La diferencia entre usar uno u otro enfoque tiene mucho que ver con la voluntad de conocerse con valentía, a diferencia de la asunción acrítica de otro tipo de versiones y soluciones.
Un placer leerle como siempre y conversar con usted.
Saludos.

Arturo Goicoechea dijo...

mar: sucede muchas veces que si metemos presión al cerebro, invirtiendo los papeles, exigiéndole con nuestro deseo algo, el cerebro, irónicamente actúa en contra de nuestros intereses: "necesito dormir" se convierte en un eco cerebral: "necesitas dormir" que te mantiene despierto. Hay que saber dejar tranquilo al cerebro. El puede agobiarnos y nosotros también podemos agobiarlo.

Saludos

Arturo Goicoechea dijo...

etiquetada. Me encanta esa traslación de los conceptos al mundo de los problemas psíquicos. Suscribo totalmente lo que dices. Te animo, a escribir una entrada si te apetece.

Saludos

etiquetada dijo...

Hola, agradezco muchísimo el ofrecimiento, y no lo descarto, aunque de momento siento que me queda grande. En cualquier caso le invito a visitar mi blog, ¿Esquizoqué?, al que puede acceder fácilmente pinchando en mi firma.

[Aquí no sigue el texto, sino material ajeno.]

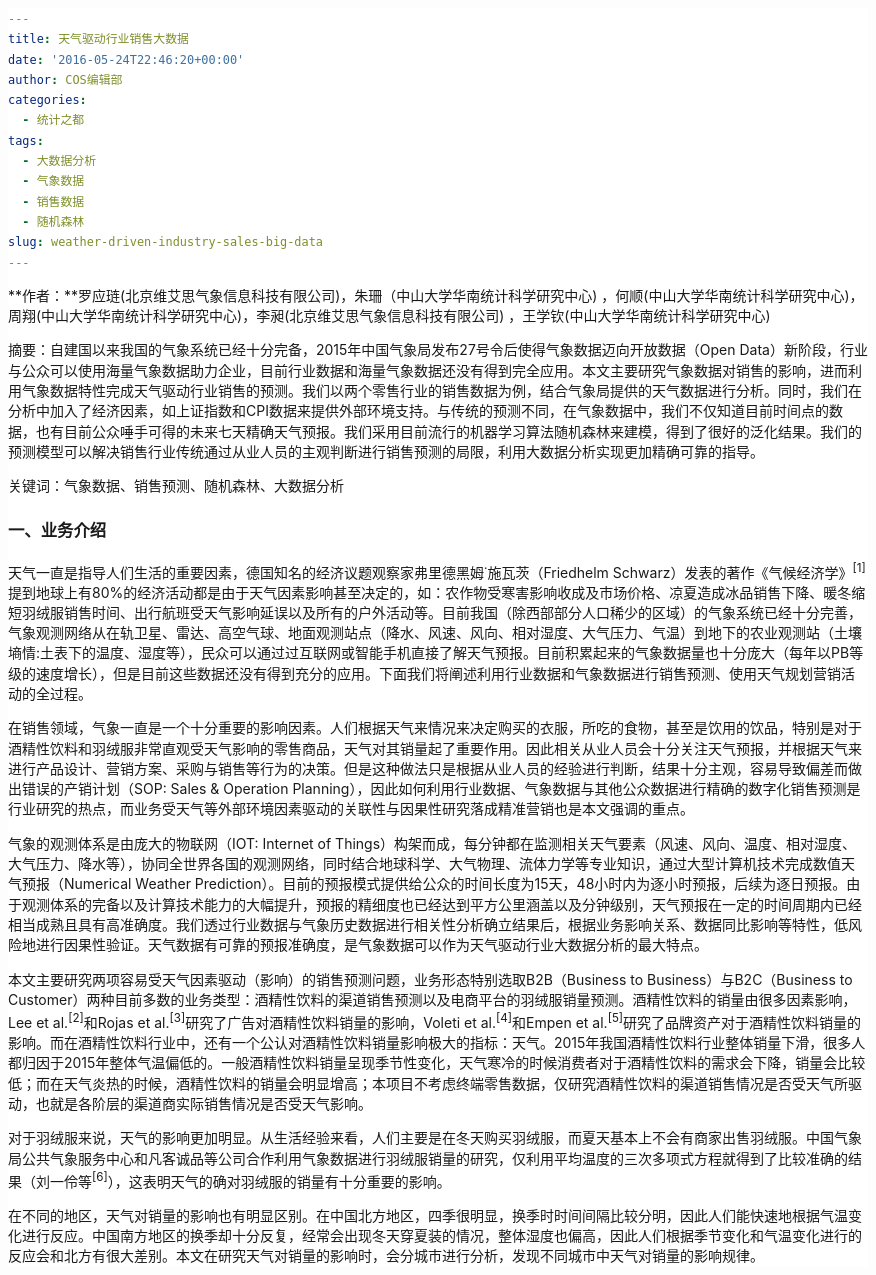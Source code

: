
 ```yaml
---
title: 天气驱动行业销售大数据
date: '2016-05-24T22:46:20+00:00'
author: COS编辑部
categories:
  - 统计之都
tags:
  - 大数据分析
  - 气象数据
  - 销售数据
  - 随机森林
slug: weather-driven-industry-sales-big-data
---
```


**作者：**罗应琏(北京维艾思气象信息科技有限公司)，朱珊（中山大学华南统计科学研究中心) ，何顺(中山大学华南统计科学研究中心)，周翔(中山大学华南统计科学研究中心)，李昶(北京维艾思气象信息科技有限公司) ，王学钦(中山大学华南统计科学研究中心)

摘要：自建国以来我国的气象系统已经十分完备，2015年中国气象局发布27号令后使得气象数据迈向开放数据（Open Data）新阶段，行业与公众可以使用海量气象数据助力企业，目前行业数据和海量气象数据还没有得到完全应用。本文主要研究气象数据对销售的影响，进而利用气象数据特性完成天气驱动行业销售的预测。我们以两个零售行业的销售数据为例，结合气象局提供的天气数据进行分析。同时，我们在分析中加入了经济因素，如上证指数和CPI数据来提供外部环境支持。与传统的预测不同，在气象数据中，我们不仅知道目前时间点的数据，也有目前公众唾手可得的未来七天精确天气预报。我们采用目前流行的机器学习算法随机森林来建模，得到了很好的泛化结果。我们的预测模型可以解决销售行业传统通过从业人员的主观判断进行销售预测的局限，利用大数据分析实现更加精确可靠的指导。

关键词：气象数据、销售预测、随机森林、大数据分析



### 一、业务介绍

天气一直是指导人们生活的重要因素，德国知名的经济议题观察家弗里德黑姆˙施瓦茨（Friedhelm Schwarz）发表的著作《气候经济学》<sup>[1]</sup>提到地球上有80%的经济活动都是由于天气因素影响甚至决定的，如：农作物受寒害影响收成及市场价格、凉夏造成冰品销售下降、暖冬缩短羽绒服销售时间、出行航班受天气影响延误以及所有的户外活动等。目前我国（除西部部分人口稀少的区域）的气象系统已经十分完善，气象观测网络从在轨卫星、雷达、高空气球、地面观测站点（降水、风速、风向、相对湿度、大气压力、气温）到地下的农业观测站（土壤墒情:土表下的温度、湿度等），民众可以通过过互联网或智能手机直接了解天气预报。目前积累起来的气象数据量也十分庞大（每年以PB等级的速度增长），但是目前这些数据还没有得到充分的应用。下面我们将阐述利用行业数据和气象数据进行销售预测、使用天气规划营销活动的全过程。

在销售领域，气象一直是一个十分重要的影响因素。人们根据天气来情况来决定购买的衣服，所吃的食物，甚至是饮用的饮品，特别是对于酒精性饮料和羽绒服非常直观受天气影响的零售商品，天气对其销量起了重要作用。因此相关从业人员会十分关注天气预报，并根据天气来进行产品设计、营销方案、采购与销售等行为的决策。但是这种做法只是根据从业人员的经验进行判断，结果十分主观，容易导致偏差而做出错误的产销计划（SOP: Sales & Operation Planning），因此如何利用行业数据、气象数据与其他公众数据进行精确的数字化销售预测是行业研究的热点，而业务受天气等外部环境因素驱动的关联性与因果性研究落成精准营销也是本文强调的重点。

气象的观测体系是由庞大的物联网（IOT: Internet of Things）构架而成，每分钟都在监测相关天气要素（风速、风向、温度、相对湿度、大气压力、降水等），协同全世界各国的观测网络，同时结合地球科学、大气物理、流体力学等专业知识，通过大型计算机技术完成数值天气预报（Numerical Weather Prediction）。目前的预报模式提供给公众的时间长度为15天，48小时内为逐小时预报，后续为逐日预报。由于观测体系的完备以及计算技术能力的大幅提升，预报的精细度也已经达到平方公里涵盖以及分钟级别，天气预报在一定的时间周期内已经相当成熟且具有高准确度。我们透过行业数据与气象历史数据进行相关性分析确立结果后，根据业务影响关系、数据同比影响等特性，低风险地进行因果性验证。天气数据有可靠的预报准确度，是气象数据可以作为天气驱动行业大数据分析的最大特点。

本文主要研究两项容易受天气因素驱动（影响）的销售预测问题，业务形态特别选取B2B（Business to Business）与B2C（Business to Customer）两种目前多数的业务类型：酒精性饮料的渠道销售预测以及电商平台的羽绒服销量预测。酒精性饮料的销量由很多因素影响，Lee et al.<sup>[2]</sup>和Rojas et al.<sup>[3]</sup>研究了广告对酒精性饮料销量的影响，Voleti et al.<sup>[4]</sup>和Empen et al.<sup>[5]</sup>研究了品牌资产对于酒精性饮料销量的影响。而在酒精性饮料行业中，还有一个公认对酒精性饮料销量影响极大的指标：天气。2015年我国酒精性饮料行业整体销量下滑，很多人都归因于2015年整体气温偏低的。一般酒精性饮料销量呈现季节性变化，天气寒冷的时候消费者对于酒精性饮料的需求会下降，销量会比较低；而在天气炎热的时候，酒精性饮料的销量会明显增高；本项目不考虑终端零售数据，仅研究酒精性饮料的渠道销售情况是否受天气所驱动，也就是各阶层的渠道商实际销售情况是否受天气影响。

对于羽绒服来说，天气的影响更加明显。从生活经验来看，人们主要是在冬天购买羽绒服，而夏天基本上不会有商家出售羽绒服。中国气象局公共气象服务中心和凡客诚品等公司合作利用气象数据进行羽绒服销量的研究，仅利用平均温度的三次多项式方程就得到了比较准确的结果（刘一伶等<sup>[6]</sup>），这表明天气的确对羽绒服的销量有十分重要的影响。

在不同的地区，天气对销量的影响也有明显区别。在中国北方地区，四季很明显，换季时时间间隔比较分明，因此人们能快速地根据气温变化进行反应。中国南方地区的换季却十分反复，经常会出现冬天穿夏装的情况，整体湿度也偏高，因此人们根据季节变化和气温变化进行的反应会和北方有很大差别。本文在研究天气对销量的影响时，会分城市进行分析，发现不同城市中天气对销量的影响规律。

Saludos y gracias de nuevo.

mar dijo...

y cómo se deja tranquilo al cerebro? me encantaría saberlo

domi dijo...

Hay que ser muy equilibrado para que nuestro cerebro se quede quieto y no nos de la tabarra,mandándonos señales de dolor que luego no sabemos cómo quitarnos de encima,
Por muy bien informados que estemos cuando hay dolor como no acudas a la farmacologia poca cosa podemos hacer,a sufrir toca,
saludos
domi

Arturo Goicoechea dijo...

mar: no sé cómo inducir estados cerebrales a voluntad. Hay muchos mitos sobre control mental. Creo que el conocimiento, la racionalidad, generan sosiego cerebral por sí mismos. Muchas veces no se trata de hacer sino de des-hacer.

Saludos

Arturo Goicoechea dijo...

Domi: los fármacos calman la solicitud del cerebro de consumirlos igual que en cualquier otra adicción.